Overall, the Chinese immigrant community, but certainly far from all of them, have dominated the growing economies of the region to a high degree, so that some economists have blamed the underperformers in national development on their lower percentage of Chinese. Comparing the European antisemitism over the centuries, which started from religious interpretations, with anti-Chinese undercurrents in SEA may be a bit too daring. But prejudices are common, the reliability as citizens is sometimes openly questioned. Malaysia is a special case here, because the old UMNO coalition, in government for 61 years, was trying to cement its grip on power by catering preferably to the Malay majority and playing the racial and religious card in all elections.
Singapore, on the other hand, with a ¾ Chinese majority, has reached a rather advanced balance of opportunities in education and careers for the defined four races, i.e. Chinese, Indians, Malays, and Others (CIMO-system), but lingering prejudices can never be totally avoided.
Global Review: How much influence have foreign political powers like the CP China or others on the party finances and politics of the south-east Asian parties? In Malaysia Najib was ousted fort he 1 MBD scandal when he admitted these were donations by Saudi Arabia?

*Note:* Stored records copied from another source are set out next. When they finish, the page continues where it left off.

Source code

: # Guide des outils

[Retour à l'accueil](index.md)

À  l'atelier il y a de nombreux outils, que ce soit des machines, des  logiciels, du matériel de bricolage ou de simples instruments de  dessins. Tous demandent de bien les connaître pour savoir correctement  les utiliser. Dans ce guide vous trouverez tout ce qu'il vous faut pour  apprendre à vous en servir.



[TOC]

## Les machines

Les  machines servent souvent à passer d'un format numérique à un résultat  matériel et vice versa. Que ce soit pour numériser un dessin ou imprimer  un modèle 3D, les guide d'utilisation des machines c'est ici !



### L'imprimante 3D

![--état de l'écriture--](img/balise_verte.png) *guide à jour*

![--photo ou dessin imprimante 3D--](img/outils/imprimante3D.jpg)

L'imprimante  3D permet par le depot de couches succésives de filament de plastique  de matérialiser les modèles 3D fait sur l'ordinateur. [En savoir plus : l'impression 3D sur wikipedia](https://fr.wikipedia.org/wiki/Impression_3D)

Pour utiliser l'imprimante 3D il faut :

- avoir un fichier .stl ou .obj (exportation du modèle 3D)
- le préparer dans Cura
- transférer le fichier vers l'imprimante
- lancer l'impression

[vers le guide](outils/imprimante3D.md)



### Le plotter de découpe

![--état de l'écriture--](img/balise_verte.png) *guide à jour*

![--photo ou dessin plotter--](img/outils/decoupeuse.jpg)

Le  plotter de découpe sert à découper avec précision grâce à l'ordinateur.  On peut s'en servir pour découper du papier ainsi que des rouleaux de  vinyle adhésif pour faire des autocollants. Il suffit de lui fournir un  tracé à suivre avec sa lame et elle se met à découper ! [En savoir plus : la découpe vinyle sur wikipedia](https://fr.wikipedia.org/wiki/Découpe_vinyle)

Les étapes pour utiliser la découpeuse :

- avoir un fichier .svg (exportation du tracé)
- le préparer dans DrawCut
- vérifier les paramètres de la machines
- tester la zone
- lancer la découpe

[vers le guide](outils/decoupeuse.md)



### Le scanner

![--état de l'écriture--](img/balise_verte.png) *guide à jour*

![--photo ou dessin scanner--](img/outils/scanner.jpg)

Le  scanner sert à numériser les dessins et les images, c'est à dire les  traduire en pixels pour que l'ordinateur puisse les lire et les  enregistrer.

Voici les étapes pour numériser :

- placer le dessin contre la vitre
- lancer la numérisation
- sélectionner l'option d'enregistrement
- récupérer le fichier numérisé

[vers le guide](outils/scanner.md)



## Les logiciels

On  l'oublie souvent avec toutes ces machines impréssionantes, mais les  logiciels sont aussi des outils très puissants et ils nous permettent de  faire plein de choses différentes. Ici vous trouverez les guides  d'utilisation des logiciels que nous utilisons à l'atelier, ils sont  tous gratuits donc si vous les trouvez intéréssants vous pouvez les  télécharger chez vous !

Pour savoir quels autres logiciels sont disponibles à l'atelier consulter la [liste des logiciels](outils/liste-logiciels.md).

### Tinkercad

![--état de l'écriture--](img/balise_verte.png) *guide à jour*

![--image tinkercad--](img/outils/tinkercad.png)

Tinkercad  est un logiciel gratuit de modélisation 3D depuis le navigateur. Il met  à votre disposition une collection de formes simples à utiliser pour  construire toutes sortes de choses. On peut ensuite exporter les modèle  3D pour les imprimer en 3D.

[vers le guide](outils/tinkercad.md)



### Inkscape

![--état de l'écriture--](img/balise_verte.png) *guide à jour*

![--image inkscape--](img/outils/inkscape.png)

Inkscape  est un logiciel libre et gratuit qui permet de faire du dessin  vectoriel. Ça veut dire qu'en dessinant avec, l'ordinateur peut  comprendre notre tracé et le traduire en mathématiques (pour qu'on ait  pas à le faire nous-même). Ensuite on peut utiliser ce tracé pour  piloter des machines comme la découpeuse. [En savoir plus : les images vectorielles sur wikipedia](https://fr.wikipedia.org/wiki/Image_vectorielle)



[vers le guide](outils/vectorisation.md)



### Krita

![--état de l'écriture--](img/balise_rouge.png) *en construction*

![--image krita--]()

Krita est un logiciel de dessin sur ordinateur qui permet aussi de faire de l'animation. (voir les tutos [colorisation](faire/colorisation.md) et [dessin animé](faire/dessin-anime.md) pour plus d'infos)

WS: There are always state secrets and secretive ruling parties. For the region, China is the increasingly important economic partner with huge investments and loans, but also with a considerable extraction of natural resources like tropical hard wood and minerals. I haven’t come across any evidence of direct influence of the Communist Party of China on political parties in SEA, except possibly in Laos, where the Communist Lao People’s Revolutionary Party may be a client and useful for all sorts of concessions for Chinese companies.
The Saudi donation saga of Najib Razak in Malaysia is difficult to believe. An amount of 682 million $ which was found in Najib’s personal accounts, is not peanuts, even for Saudi royals. But the case is unfolding at the moment, and more evidence may come to light in the coming months.
Global Review: If money politics is so rampant in SAE, are there any efforts to promote transparency of party finances or anti-corruption legislation Are there any powerful NGOs or political groups in favor of this? Is money politics accepted as it promotes economic growth in SEA or is it criticized? Could this change if south-east Asian countries were less successful or a recession, economic crisis or financial crisis occurred, like 1997 the Asian financial crisis?
WS: There are efforts from critical NGOs, but also from inside the governments to fight corruption, especially on the political level. Legislation in several countries and the pertinent control institutions look often good on paper but the enforcement is either insufficient or invalidated by the forces which profit from the illegal transfers. Indonesia has made enormous progress in fighting general and political corruption with the Corruption Eradication Commission (KPK), with numerous convictions of sometimes very powerful political figures. But the KPK is also under attacks which try to undermine its efficiency and reach. The police, which is considered as rather corrupt, has threatened to establish an anti-corruption agency itself as a rival, in order to weaken the KPK. So far, the public opinion and President Joko Widodo have prevented such a move. But with the enormous resources of Indonesia, the competition for profits cannot be overestimated, no surprise in view of the rampant corruption all over the world.